Source texts of formatted documents
-.-.-

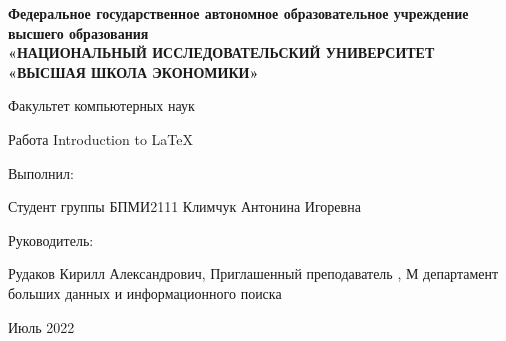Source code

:\documentclass{report}
\begin{document}
\begin{titlepage}
    \newpage
    \begin{center}
    {\bfseries Федеральное государственное автономное образовательное учреждение высшего образования  \\
    \vspace{0,5cm}
    «НАЦИОНАЛЬНЫЙ ИССЛЕДОВАТЕЛЬСКИЙ УНИВЕРСИТЕТ
    «ВЫСШАЯ ШКОЛА ЭКОНОМИКИ»
     
     \vspace{0,5cm}
     Факультет компьютерных наук
    }
    \vspace{3cm}

    
    \Large Работа\linebreak
    Introduction to LaTeX \linebreak
    \end{center}

    \vspace{5em}

   
     \hspace{70mm} 
                     Выполнил:
   
    \begin{flushright}
    Студент группы БПМИ2111 Климчук Антонина Игоревна
    \end{flushright}

    \hspace{70mm} 
    Руководитель: 
    \begin{flushright}
    Рудаков Кирилл Александрович, Приглашенный преподаватель , М департамент больших данных и информационного поиска

    \end{flushright}
     \vspace{5cm}

    \begin{center}
    Июль 2022
    \end{center}

\end{titlepage}
    
 
\end{document}
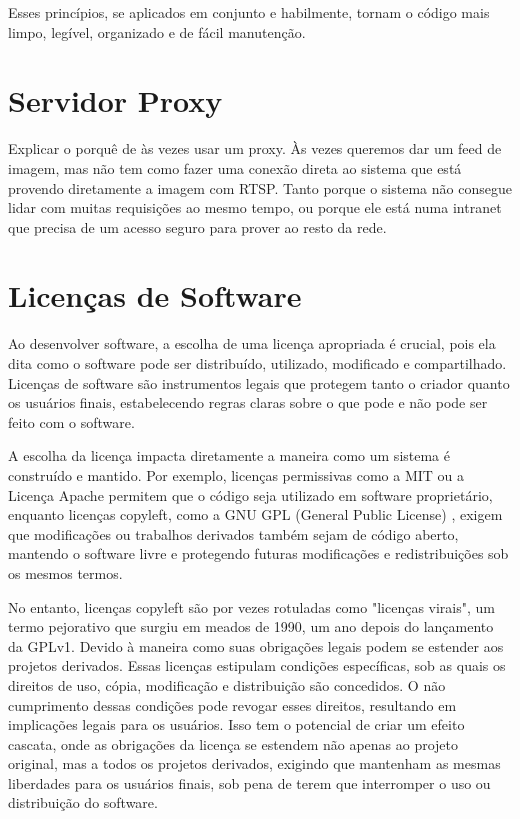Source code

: \documentclass[12pt, %
openright, 
oneside, %
a4paper,    %
brazil]{facom-ufu-abntex2}
\begin{document}
Esses princípios, se aplicados em conjunto e habilmente, tornam o código mais
limpo, legível, organizado e de fácil manutenção. \cite{martin2018clean3}

\section{Servidor Proxy}

Explicar o porquê de às vezes usar um proxy. Às vezes queremos dar um feed de
imagem, mas não tem como fazer uma conexão direta ao sistema que está provendo
diretamente a imagem com RTSP. Tanto porque o sistema não consegue lidar com
muitas requisições ao mesmo tempo, ou porque ele está numa intranet que precisa
de um acesso seguro para prover ao resto da rede.

\section{Licenças de Software}

Ao desenvolver software, a escolha de uma licença apropriada é crucial, pois
ela dita como o software pode ser distribuído, utilizado, modificado e
compartilhado. Licenças de software são instrumentos legais que protegem tanto
o criador quanto os usuários finais, estabelecendo regras claras sobre o que
pode e não pode ser feito com o software.

A escolha da licença impacta diretamente a maneira como um sistema é construído
e mantido. Por exemplo, licenças permissivas como a MIT
\cite{OpenSourceInitiative} ou a Licença Apache \cite{ApacheLicense2004}
permitem que o código seja utilizado em software proprietário, enquanto
licenças copyleft, como a GNU GPL (General Public License) \cite{gnu_gpl},
exigem que modificações ou trabalhos derivados também sejam de código aberto,
mantendo o software livre e protegendo futuras modificações e redistribuições
sob os mesmos termos.

No entanto, licenças copyleft são por vezes rotuladas como "licenças virais",
um termo pejorativo que surgiu em meados de 1990, um ano depois do lançamento
da GPLv1. Devido à maneira como suas obrigações legais podem se estender aos
projetos derivados. Essas licenças estipulam condições específicas, sob as
quais os direitos de uso, cópia, modificação e distribuição são concedidos. O
não cumprimento dessas condições pode revogar esses direitos, resultando em
implicações legais para os usuários. Isso tem o potencial de criar um efeito
cascata, onde as obrigações da licença se estendem não apenas ao projeto
original, mas a todos os projetos derivados, exigindo que mantenham as mesmas
liberdades para os usuários finais, sob pena de terem que interromper o uso ou
distribuição do software. \cite{jargonfile}
\end{document}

-.-.-

— WORK TO BE COMPLETED —
Every record must be transcribed faithfully, with no picture carried over.

— ANSWER TO THE EXERCISE —
Source code

:\documentclass{report}
\begin{document}
\begin{titlepage}
    \newpage
    \begin{center}
    {\bfseries Федеральное государственное автономное образовательное учреждение высшего образования  \\
    \vspace{0,5cm}
    «НАЦИОНАЛЬНЫЙ ИССЛЕДОВАТЕЛЬСКИЙ УНИВЕРСИТЕТ
    «ВЫСШАЯ ШКОЛА ЭКОНОМИКИ»
     
     \vspace{0,5cm}
     Факультет компьютерных наук
    }
    \vspace{3cm}

    
    \Large Работа\linebreak
    Introduction to LaTeX \linebreak
    \end{center}

    \vspace{5em}

   
     \hspace{70mm} 
                     Выполнил:
   
    \begin{flushright}
    Студент группы БПМИ2111 Климчук Антонина Игоревна
    \end{flushright}

    \hspace{70mm} 
    Руководитель: 
    \begin{flushright}
    Рудаков Кирилл Александрович, Приглашенный преподаватель , М департамент больших данных и информационного поиска

    \end{flushright}
     \vspace{5cm}

    \begin{center}
    Июль 2022
    \end{center}

\end{titlepage}
    
 
\end{document}
Source code

: \documentclass[12pt, %
openright, 
oneside, %
a4paper,    %
brazil]{facom-ufu-abntex2}
\begin{document}
Esses princípios, se aplicados em conjunto e habilmente, tornam o código mais
limpo, legível, organizado e de fácil manutenção. \cite{martin2018clean3}

\section{Servidor Proxy}

Explicar o porquê de às vezes usar um proxy. Às vezes queremos dar um feed de
imagem, mas não tem como fazer uma conexão direta ao sistema que está provendo
diretamente a imagem com RTSP. Tanto porque o sistema não consegue lidar com
muitas requisições ao mesmo tempo, ou porque ele está numa intranet que precisa
de um acesso seguro para prover ao resto da rede.

\section{Licenças de Software}

Ao desenvolver software, a escolha de uma licença apropriada é crucial, pois
ela dita como o software pode ser distribuído, utilizado, modificado e
compartilhado. Licenças de software são instrumentos legais que protegem tanto
o criador quanto os usuários finais, estabelecendo regras claras sobre o que
pode e não pode ser feito com o software.

A escolha da licença impacta diretamente a maneira como um sistema é construído
e mantido. Por exemplo, licenças permissivas como a MIT
\cite{OpenSourceInitiative} ou a Licença Apache \cite{ApacheLicense2004}
permitem que o código seja utilizado em software proprietário, enquanto
licenças copyleft, como a GNU GPL (General Public License) \cite{gnu_gpl},
exigem que modificações ou trabalhos derivados também sejam de código aberto,
mantendo o software livre e protegendo futuras modificações e redistribuições
sob os mesmos termos.

No entanto, licenças copyleft são por vezes rotuladas como "licenças virais",
um termo pejorativo que surgiu em meados de 1990, um ano depois do lançamento
da GPLv1. Devido à maneira como suas obrigações legais podem se estender aos
projetos derivados. Essas licenças estipulam condições específicas, sob as
quais os direitos de uso, cópia, modificação e distribuição são concedidos. O
não cumprimento dessas condições pode revogar esses direitos, resultando em
implicações legais para os usuários. Isso tem o potencial de criar um efeito
cascata, onde as obrigações da licença se estendem não apenas ao projeto
original, mas a todos os projetos derivados, exigindo que mantenham as mesmas
liberdades para os usuários finais, sob pena de terem que interromper o uso ou
distribuição do software. \cite{jargonfile}
\end{document}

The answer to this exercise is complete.